Aim of the task
In the copy, include every entry exactly but none of its images.

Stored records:

· · · · ·

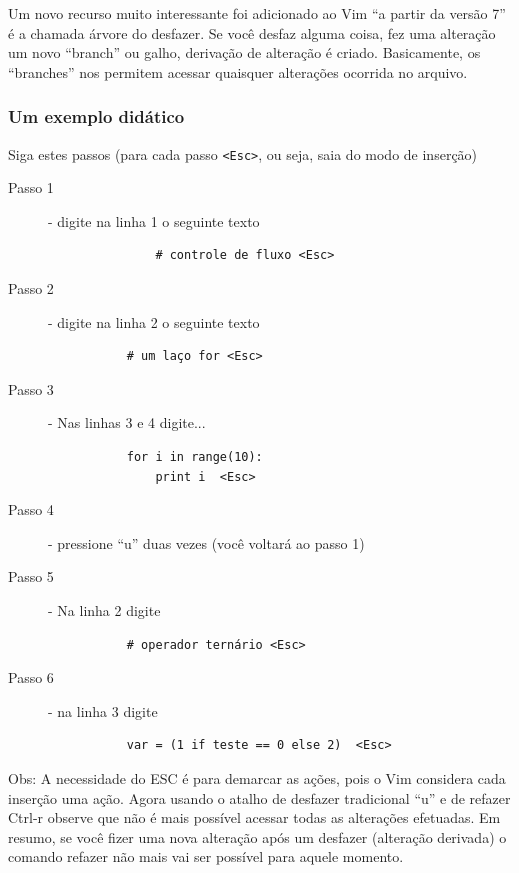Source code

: \documentclass[10pt,a4paper,openany]{book}
\begin{document}
Um novo recurso muito interessante foi adicionado ao Vim ``a partir da
versão 7''  é a chamada árvore do desfazer.  Se
você desfaz alguma coisa, fez uma alteração um novo ``branch'' ou
galho, derivação de alteração é criado.  Basicamente, os ``branches''
nos permitem acessar quaisquer alterações ocorrida no arquivo.

\subsubsection{Um exemplo didático}
\label{Um exemplo didático}

Siga estes passos (para cada passo \verb|<Esc>|, ou seja, saia do modo
de inserção)


\begin{description}
\item [Passo 1] - digite na linha 1 o seguinte texto
\begin{verbatim}
			   # controle de fluxo <Esc>
\end{verbatim}

\item [Passo 2] - digite na linha 2 o seguinte texto
\begin{verbatim}
		   # um laço for <Esc>
\end{verbatim}

\item [Passo 3] - Nas linhas 3 e 4 digite...

\begin{verbatim}
		   for i in range(10):
			   print i  <Esc>
\end{verbatim}

\item [Passo 4] - pressione ``u'' duas vezes (você voltará ao passo 1)
\item [Passo 5] - Na linha 2 digite

\begin{verbatim}
		   # operador ternário <Esc>
\end{verbatim}

\item [Passo 6] - na linha 3 digite

\begin{verbatim}
		   var = (1 if teste == 0 else 2)  <Esc>
\end{verbatim}

\end{description}

Obs: A necessidade do ESC é para demarcar as ações, pois o Vim
considera cada inserção uma ação.  Agora usando o atalho de desfazer
tradicional ``u'' e de refazer Ctrl-r observe que não é mais possível
acessar todas as alterações efetuadas. Em resumo, se você fizer uma
nova alteração após um desfazer (alteração derivada) o comando refazer
não mais vai ser possível para aquele momento. \\
\end{document}

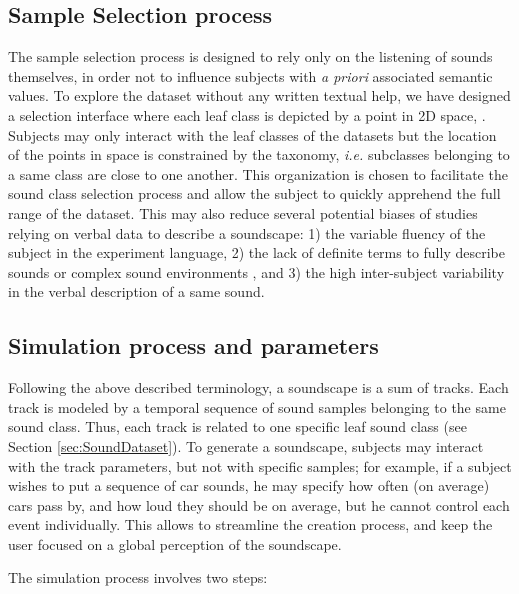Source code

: \documentclass[twoside,twocolumn]{article}
\begin{document}
\subsection{Sample Selection process}

The sample selection process is designed to rely only on the listening of sounds themselves, in order not to influence subjects with \textit{a priori} associated semantic values. To explore the dataset without any written textual help, we have designed a selection interface where each leaf class is depicted by a point in 2D space,  \cite{lafayJAES}. Subjects may only interact with the leaf classes of the datasets but the location of the points in space is constrained by the taxonomy, \textit{i.e.} subclasses belonging to a same class are close to one another. This organization is chosen to facilitate the sound class selection process and allow the subject to quickly apprehend the full range of the dataset. This may also reduce several potential biases of studies relying on verbal data to describe a soundscape: 1) the variable fluency of the subject in the experiment language, 2) the lack of definite terms to fully describe sounds or complex sound environments \cite{guastavino_ideal_2006}, and 3) the high inter-subject variability in the verbal description of a same sound.


\subsection{Simulation process and parameters}
\label{sec:simulationProcess}

Following the above described terminology, a soundscape is a sum of tracks. Each track is modeled by a temporal sequence of sound samples belonging to the same sound class. Thus, each track is related to one specific leaf sound class (see Section \ref{sec:SoundDataset}). To generate a soundscape, subjects may interact with the track parameters, but not with specific samples; for example, if a subject wishes to put a sequence of car sounds, he may specify how often (on average) cars pass by, and how loud they should be on average, but he cannot control each event individually. This allows to streamline the creation process, and keep the user focused on a global perception of the soundscape.

The simulation process involves two steps: 
\end{document}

· · · · ·

Final answer
Source code

: \documentclass[10pt,a4paper,openany]{book}
\begin{document}
Um novo recurso muito interessante foi adicionado ao Vim ``a partir da
versão 7''  é a chamada árvore do desfazer.  Se
você desfaz alguma coisa, fez uma alteração um novo ``branch'' ou
galho, derivação de alteração é criado.  Basicamente, os ``branches''
nos permitem acessar quaisquer alterações ocorrida no arquivo.

\subsubsection{Um exemplo didático}
\label{Um exemplo didático}

Siga estes passos (para cada passo \verb|<Esc>|, ou seja, saia do modo
de inserção)


\begin{description}
\item [Passo 1] - digite na linha 1 o seguinte texto
\begin{verbatim}
			   # controle de fluxo <Esc>
\end{verbatim}

\item [Passo 2] - digite na linha 2 o seguinte texto
\begin{verbatim}
		   # um laço for <Esc>
\end{verbatim}

\item [Passo 3] - Nas linhas 3 e 4 digite...

\begin{verbatim}
		   for i in range(10):
			   print i  <Esc>
\end{verbatim}

\item [Passo 4] - pressione ``u'' duas vezes (você voltará ao passo 1)
\item [Passo 5] - Na linha 2 digite

\begin{verbatim}
		   # operador ternário <Esc>
\end{verbatim}

\item [Passo 6] - na linha 3 digite

\begin{verbatim}
		   var = (1 if teste == 0 else 2)  <Esc>
\end{verbatim}

\end{description}

Obs: A necessidade do ESC é para demarcar as ações, pois o Vim
considera cada inserção uma ação.  Agora usando o atalho de desfazer
tradicional ``u'' e de refazer Ctrl-r observe que não é mais possível
acessar todas as alterações efetuadas. Em resumo, se você fizer uma
nova alteração após um desfazer (alteração derivada) o comando refazer
não mais vai ser possível para aquele momento. \\
\end{document}

Source code

: \documentclass[twoside,twocolumn]{article}
\begin{document}
\subsection{Sample Selection process}

The sample selection process is designed to rely only on the listening of sounds themselves, in order not to influence subjects with \textit{a priori} associated semantic values. To explore the dataset without any written textual help, we have designed a selection interface where each leaf class is depicted by a point in 2D space,  \cite{lafayJAES}. Subjects may only interact with the leaf classes of the datasets but the location of the points in space is constrained by the taxonomy, \textit{i.e.} subclasses belonging to a same class are close to one another. This organization is chosen to facilitate the sound class selection process and allow the subject to quickly apprehend the full range of the dataset. This may also reduce several potential biases of studies relying on verbal data to describe a soundscape: 1) the variable fluency of the subject in the experiment language, 2) the lack of definite terms to fully describe sounds or complex sound environments \cite{guastavino_ideal_2006}, and 3) the high inter-subject variability in the verbal description of a same sound.


\subsection{Simulation process and parameters}
\label{sec:simulationProcess}

Following the above described terminology, a soundscape is a sum of tracks. Each track is modeled by a temporal sequence of sound samples belonging to the same sound class. Thus, each track is related to one specific leaf sound class (see Section \ref{sec:SoundDataset}). To generate a soundscape, subjects may interact with the track parameters, but not with specific samples; for example, if a subject wishes to put a sequence of car sounds, he may specify how often (on average) cars pass by, and how loud they should be on average, but he cannot control each event individually. This allows to streamline the creation process, and keep the user focused on a global perception of the soundscape.

The simulation process involves two steps: 
\end{document}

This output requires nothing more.